What needs to be done.
In the material below, the required lines run from the one containing "- [x] Tidy up test names" through the one containing "- [x] Update". Copy those lines exactly, ends included, and nothing else.

Supplied material.
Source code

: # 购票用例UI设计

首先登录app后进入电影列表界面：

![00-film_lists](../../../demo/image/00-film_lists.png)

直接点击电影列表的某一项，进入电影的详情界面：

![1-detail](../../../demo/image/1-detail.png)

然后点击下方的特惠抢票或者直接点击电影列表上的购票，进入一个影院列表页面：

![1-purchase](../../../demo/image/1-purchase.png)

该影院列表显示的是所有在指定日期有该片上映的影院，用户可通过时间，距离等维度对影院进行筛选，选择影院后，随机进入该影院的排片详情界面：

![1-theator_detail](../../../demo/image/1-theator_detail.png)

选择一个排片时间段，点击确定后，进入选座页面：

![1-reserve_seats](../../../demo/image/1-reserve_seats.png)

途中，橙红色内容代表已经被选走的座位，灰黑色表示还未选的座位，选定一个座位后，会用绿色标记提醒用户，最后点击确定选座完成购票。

==

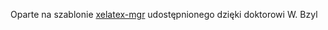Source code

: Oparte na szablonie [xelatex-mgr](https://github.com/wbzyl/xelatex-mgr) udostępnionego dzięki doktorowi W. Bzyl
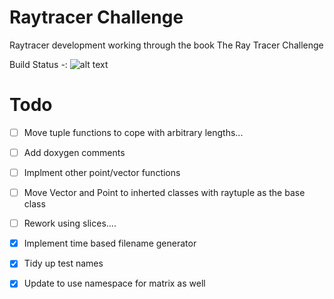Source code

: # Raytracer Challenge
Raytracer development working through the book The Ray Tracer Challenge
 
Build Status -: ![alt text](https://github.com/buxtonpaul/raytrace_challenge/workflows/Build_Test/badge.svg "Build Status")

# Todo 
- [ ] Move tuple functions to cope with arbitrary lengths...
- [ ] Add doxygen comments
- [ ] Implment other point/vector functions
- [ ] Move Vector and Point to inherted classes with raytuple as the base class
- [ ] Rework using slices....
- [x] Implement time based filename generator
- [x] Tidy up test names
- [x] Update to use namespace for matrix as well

Answer below.
- [x] Tidy up test names
- [x] Update to use namespace for matrix as well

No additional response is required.